What to produce ▸ In the records below, find each line holding the word "korta" and copy it.

Supplied data ▸

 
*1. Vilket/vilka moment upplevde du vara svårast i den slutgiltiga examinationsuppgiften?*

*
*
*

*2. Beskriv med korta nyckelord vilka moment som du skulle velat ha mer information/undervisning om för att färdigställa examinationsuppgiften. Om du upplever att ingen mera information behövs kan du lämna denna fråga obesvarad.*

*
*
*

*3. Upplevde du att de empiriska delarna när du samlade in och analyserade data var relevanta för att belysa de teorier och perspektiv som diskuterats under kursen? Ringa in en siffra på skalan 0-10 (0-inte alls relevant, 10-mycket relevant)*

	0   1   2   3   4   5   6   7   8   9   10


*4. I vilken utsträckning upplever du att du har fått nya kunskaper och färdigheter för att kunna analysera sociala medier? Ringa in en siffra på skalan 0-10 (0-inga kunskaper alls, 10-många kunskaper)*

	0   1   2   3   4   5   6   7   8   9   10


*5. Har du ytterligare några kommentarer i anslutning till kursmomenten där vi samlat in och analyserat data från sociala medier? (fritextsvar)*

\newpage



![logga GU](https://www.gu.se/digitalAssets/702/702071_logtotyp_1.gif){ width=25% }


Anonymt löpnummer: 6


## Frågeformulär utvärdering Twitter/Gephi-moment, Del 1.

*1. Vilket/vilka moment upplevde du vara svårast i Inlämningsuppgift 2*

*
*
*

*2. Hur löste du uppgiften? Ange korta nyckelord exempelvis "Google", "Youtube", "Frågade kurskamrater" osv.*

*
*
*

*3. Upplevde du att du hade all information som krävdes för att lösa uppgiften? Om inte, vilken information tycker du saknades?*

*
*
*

* * *

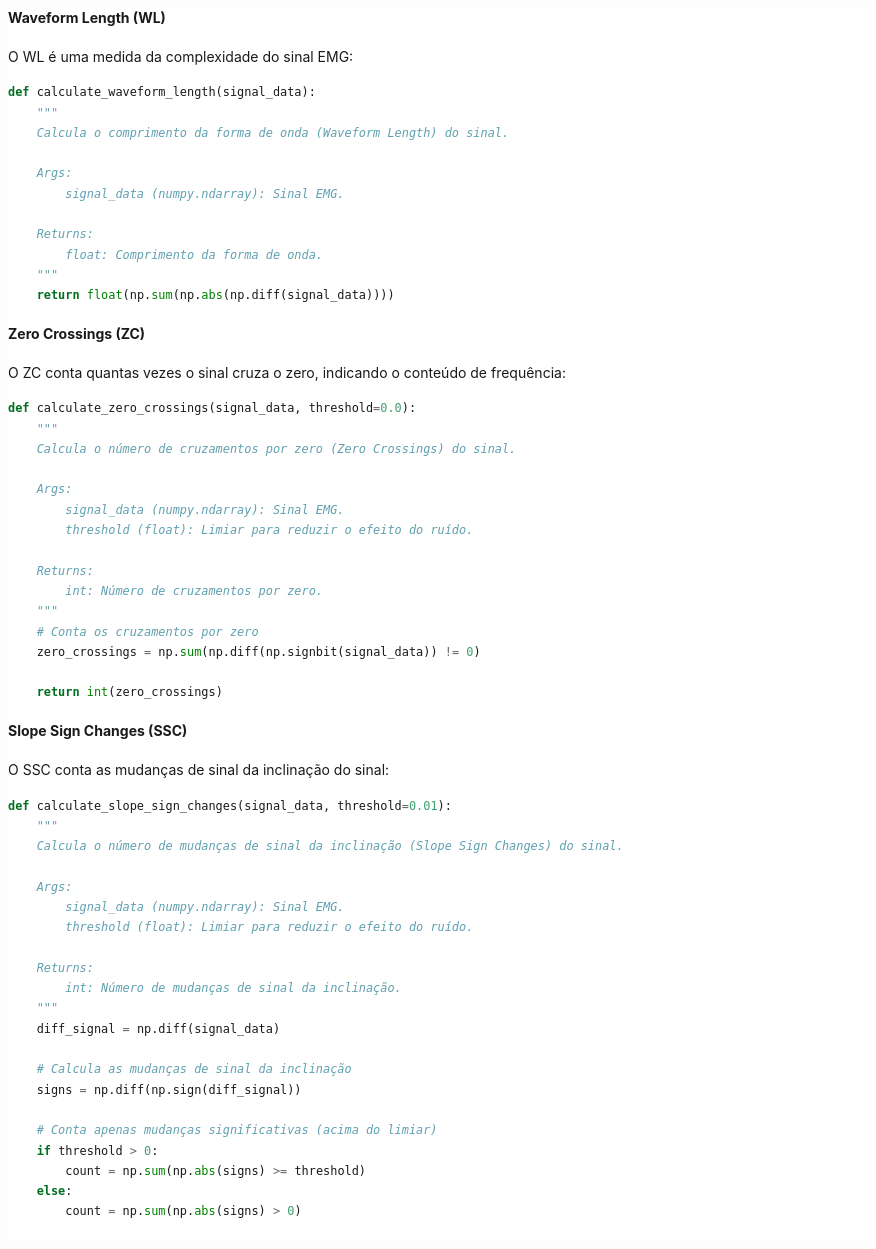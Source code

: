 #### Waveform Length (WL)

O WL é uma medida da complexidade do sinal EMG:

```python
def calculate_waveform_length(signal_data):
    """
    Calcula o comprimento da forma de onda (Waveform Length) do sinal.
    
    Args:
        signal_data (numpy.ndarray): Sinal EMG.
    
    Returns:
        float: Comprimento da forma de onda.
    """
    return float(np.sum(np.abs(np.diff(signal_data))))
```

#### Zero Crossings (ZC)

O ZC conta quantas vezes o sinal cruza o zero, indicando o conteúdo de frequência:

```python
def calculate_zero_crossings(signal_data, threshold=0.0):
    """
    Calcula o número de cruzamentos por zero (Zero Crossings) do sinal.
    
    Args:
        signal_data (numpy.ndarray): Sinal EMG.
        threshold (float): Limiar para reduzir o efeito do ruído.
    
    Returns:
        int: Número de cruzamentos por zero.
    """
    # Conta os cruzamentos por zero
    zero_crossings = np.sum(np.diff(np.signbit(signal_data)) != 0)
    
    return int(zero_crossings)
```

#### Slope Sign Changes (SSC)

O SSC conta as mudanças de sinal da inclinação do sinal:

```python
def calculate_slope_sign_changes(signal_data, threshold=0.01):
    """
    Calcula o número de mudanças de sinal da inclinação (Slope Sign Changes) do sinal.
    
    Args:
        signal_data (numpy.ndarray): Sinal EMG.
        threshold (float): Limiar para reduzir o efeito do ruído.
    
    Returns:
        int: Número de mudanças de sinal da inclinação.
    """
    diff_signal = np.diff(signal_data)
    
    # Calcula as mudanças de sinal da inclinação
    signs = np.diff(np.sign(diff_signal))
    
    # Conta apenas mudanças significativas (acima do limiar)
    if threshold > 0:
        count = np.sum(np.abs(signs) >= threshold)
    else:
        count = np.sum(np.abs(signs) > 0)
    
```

Your response ▸
*2. Beskriv med korta nyckelord vilka moment som du skulle velat ha mer information/undervisning om för att färdigställa examinationsuppgiften. Om du upplever att ingen mera information behövs kan du lämna denna fråga obesvarad.*
*2. Hur löste du uppgiften? Ange korta nyckelord exempelvis "Google", "Youtube", "Frågade kurskamrater" osv.*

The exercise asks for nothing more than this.